珂赛特就这样穿过蒙菲郿村靠晒勒这边迷宫似的、弯曲而空无一人的街道。只要还有房屋,哪怕路两旁还有墙壁,她就能大着胆子朝前走。她不时看见窗板缝透出一点烛光,那就是光明,就是生命,那里就有人,她的心也就踏实一点。可是,她走着走着,不觉脚步就慢下来。走过最后一座房子的墙角时,珂赛特站住了。越过最后一个店铺,就非常难了;过了最后一座房子再往远走,简直不可能了。她把水桶撂在地上,手插进头发里慢慢搔着,这是儿童害怕而拿不定主意,时常有的动作。这里不是蒙菲郿村,而是田野了。眼前黑糊糊一片,阒无一人。她绝望地注视这片黑暗,这里没人了,只有野兽豸虫,也许还有鬼魂。她仔细观看,听见野兽豸虫在草里行走,清晰地望见鬼魂在树林里移动。她一害怕就添了胆子,又拎起水桶,说了一句:“哼!管她呢!我就说没水啦!”于是,她坚决返身回蒙菲郿。

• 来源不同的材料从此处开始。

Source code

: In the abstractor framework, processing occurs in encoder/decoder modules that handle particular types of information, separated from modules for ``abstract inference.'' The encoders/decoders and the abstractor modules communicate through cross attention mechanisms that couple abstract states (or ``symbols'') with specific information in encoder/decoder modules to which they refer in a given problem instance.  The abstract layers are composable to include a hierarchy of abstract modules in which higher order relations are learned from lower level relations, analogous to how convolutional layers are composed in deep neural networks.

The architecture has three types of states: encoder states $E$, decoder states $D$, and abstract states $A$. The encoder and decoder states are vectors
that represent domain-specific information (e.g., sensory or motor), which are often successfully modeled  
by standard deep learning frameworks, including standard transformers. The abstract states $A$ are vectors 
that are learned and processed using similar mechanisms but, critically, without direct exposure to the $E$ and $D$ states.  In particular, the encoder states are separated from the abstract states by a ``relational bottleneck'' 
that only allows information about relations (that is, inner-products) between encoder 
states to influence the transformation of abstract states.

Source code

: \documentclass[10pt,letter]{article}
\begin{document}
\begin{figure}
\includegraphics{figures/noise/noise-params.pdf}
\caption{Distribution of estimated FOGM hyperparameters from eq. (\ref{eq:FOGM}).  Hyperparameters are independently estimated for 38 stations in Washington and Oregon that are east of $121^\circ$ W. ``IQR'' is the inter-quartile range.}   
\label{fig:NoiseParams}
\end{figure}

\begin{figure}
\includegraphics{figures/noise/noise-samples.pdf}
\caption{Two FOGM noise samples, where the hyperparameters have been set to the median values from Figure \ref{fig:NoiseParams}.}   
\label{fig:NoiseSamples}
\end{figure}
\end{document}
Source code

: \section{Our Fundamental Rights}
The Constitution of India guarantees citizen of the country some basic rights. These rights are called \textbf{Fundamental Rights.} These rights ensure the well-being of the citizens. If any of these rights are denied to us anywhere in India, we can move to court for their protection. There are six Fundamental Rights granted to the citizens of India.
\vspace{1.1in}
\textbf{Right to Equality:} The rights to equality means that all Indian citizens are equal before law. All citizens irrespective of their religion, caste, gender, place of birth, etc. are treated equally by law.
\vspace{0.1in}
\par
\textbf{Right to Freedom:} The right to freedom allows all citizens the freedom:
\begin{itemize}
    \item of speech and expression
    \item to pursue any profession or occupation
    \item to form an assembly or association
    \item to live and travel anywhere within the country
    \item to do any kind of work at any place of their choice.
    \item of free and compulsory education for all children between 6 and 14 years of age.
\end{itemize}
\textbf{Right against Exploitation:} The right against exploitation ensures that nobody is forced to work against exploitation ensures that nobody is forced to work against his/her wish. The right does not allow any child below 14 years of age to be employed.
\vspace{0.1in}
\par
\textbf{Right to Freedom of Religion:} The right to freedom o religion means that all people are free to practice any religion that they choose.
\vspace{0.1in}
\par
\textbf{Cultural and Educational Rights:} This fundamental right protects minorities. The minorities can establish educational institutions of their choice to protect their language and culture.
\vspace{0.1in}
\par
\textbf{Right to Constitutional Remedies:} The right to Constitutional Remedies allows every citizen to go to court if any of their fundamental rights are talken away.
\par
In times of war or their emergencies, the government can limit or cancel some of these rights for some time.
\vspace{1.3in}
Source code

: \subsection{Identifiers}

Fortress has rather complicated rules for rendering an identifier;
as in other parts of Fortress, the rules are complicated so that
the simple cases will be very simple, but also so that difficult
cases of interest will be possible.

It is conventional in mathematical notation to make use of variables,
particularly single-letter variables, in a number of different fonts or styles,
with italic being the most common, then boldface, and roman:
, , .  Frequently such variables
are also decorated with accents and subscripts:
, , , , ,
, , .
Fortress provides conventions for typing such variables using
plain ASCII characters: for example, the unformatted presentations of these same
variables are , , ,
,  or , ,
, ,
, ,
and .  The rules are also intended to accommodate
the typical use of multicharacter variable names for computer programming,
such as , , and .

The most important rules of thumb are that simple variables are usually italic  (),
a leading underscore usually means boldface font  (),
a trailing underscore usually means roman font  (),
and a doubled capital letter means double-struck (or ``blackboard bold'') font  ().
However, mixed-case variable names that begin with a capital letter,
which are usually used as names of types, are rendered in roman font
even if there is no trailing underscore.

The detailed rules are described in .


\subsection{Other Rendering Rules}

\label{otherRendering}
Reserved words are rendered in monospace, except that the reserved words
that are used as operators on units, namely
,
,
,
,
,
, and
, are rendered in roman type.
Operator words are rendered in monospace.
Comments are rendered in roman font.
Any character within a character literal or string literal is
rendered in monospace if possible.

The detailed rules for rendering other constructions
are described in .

她刚走一百来步,忽又站住了,重又搔起头来。现在,站在她眼前的是德纳第那婆娘:面目狰狞,眼睛冒着怒火。孩子前顾后盼,目光凄然。怎么办?会怎么样呢?往哪走呢?前面是德纳第婆娘的魔影,后面是黑夜树林的鬼魂,她还是在德纳第婆娘面前退却了,又走上去水泉的路,而且跑起来,跑出村子,跑进树林,什么也不看,什么也不听了,直到喘不上来气才不跑,但并没有停下脚步,还是不顾一切地朝前走。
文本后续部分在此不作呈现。